The back of his neck was beginning to feel too warm, but he didn’t move away. Even as the weight against his shoulder grew heavier he only leant further into the cushions, turning a fraction so that Umi’s head was less precariously balanced, and her even, deep breaths blew across his collarbone, which was less ticklish than down the neck of his top.

(And he was glad of his larger form, in one way; he could not have made so convenient a resting place for her before he had changed. But this body wanted to react to that soft heat brushing over his skin, and it took a great amount of concentration to quell it.)

The sun dipped closer to the horizon, until the sky was on fire with it, and he let her sleep until the bell rang for dinner being served below, then reached across somewhat awkwardly and patted her hand until she blinked awake, and pulled back, flushing. “I- um, I-“ She stuttered, then stopped, looking down and biting her lip.

At least the greyness had faded. She looked far more like herself, under the blush. “…Nightmares?” He asked, quietly.

The memory of a sleepless night two years ago lingered between them, and she met his eyes. “Yes.” She said, plainly, and her honesty always startled him. “I dreamt… that we had been too late, that Cephiro had died before we came back, and there was nothing I could do. That you… everyone…” She shrugged, and now when she looked out of the window it wasn’t to avoid him. “I needed to see she was safe, but I had to go to school first. And then I got told off for not paying attention… It was a bad day.”

“But you feel better now?”

She smiled, looking over the scenery. “Yes.” Was all she said, but it was enough.

“Good. Because I’m going down to eat before Ascot comes hunting for me again – he’s getting inconveniently good at tracking spells. Will you go back to Tokyo, or will you join us?”

“Back to Tokyo, but thanks for the offer.” She stood and slipped her shoes on, tugged her clothes back into place with deft fingers and collected her book and bag all in one long elegant motion as he watched. “I promised I’d be home to eat tonight – Hikaru and Fuu will be waiting in the entrance hall, and after I dragged them all the way here… Well, Hikaru wanted to visit Eagle, and Fuu won’t admit anything but she didn’t complain either – anyway, I’ll have to run, but it should be fine. …Thanks, Clef. I didn’t mean to fall asleep on you, I just…”
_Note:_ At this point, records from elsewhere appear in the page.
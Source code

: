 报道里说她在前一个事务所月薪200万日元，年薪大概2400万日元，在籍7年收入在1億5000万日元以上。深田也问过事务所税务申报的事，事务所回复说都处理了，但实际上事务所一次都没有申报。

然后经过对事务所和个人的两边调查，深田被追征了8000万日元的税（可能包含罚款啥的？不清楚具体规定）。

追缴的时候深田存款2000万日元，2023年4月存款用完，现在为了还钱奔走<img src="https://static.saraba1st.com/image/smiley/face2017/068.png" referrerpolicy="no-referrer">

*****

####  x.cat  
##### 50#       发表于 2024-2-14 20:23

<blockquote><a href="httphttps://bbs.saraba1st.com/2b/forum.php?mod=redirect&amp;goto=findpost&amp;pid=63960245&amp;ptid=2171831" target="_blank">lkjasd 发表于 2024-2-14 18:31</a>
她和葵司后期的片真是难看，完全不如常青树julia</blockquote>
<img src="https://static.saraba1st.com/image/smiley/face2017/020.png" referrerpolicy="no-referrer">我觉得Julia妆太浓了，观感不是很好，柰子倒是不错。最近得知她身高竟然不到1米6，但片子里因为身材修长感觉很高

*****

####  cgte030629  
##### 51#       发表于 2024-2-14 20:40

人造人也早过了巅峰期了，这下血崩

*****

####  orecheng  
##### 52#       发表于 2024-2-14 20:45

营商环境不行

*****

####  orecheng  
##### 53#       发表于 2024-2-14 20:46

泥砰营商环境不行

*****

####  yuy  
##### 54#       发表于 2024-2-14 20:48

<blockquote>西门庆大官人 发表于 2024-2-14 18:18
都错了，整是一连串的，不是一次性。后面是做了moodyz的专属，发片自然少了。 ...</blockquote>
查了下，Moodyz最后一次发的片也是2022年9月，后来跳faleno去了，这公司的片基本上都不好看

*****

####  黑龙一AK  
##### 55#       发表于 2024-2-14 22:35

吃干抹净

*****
“It’s fine. You look better for it.” He said, waving a hand. “What are friends for, if not being backrests?”

Umi grinned, and that, finally, was a normal expression on her face. “I don’t know, but Hikaru always growls when I lean on her – I’ll see you soon!”

She darted out of the room and away, back to the others, and Clef smiled all the time he was tidying his books away, ready to come back to.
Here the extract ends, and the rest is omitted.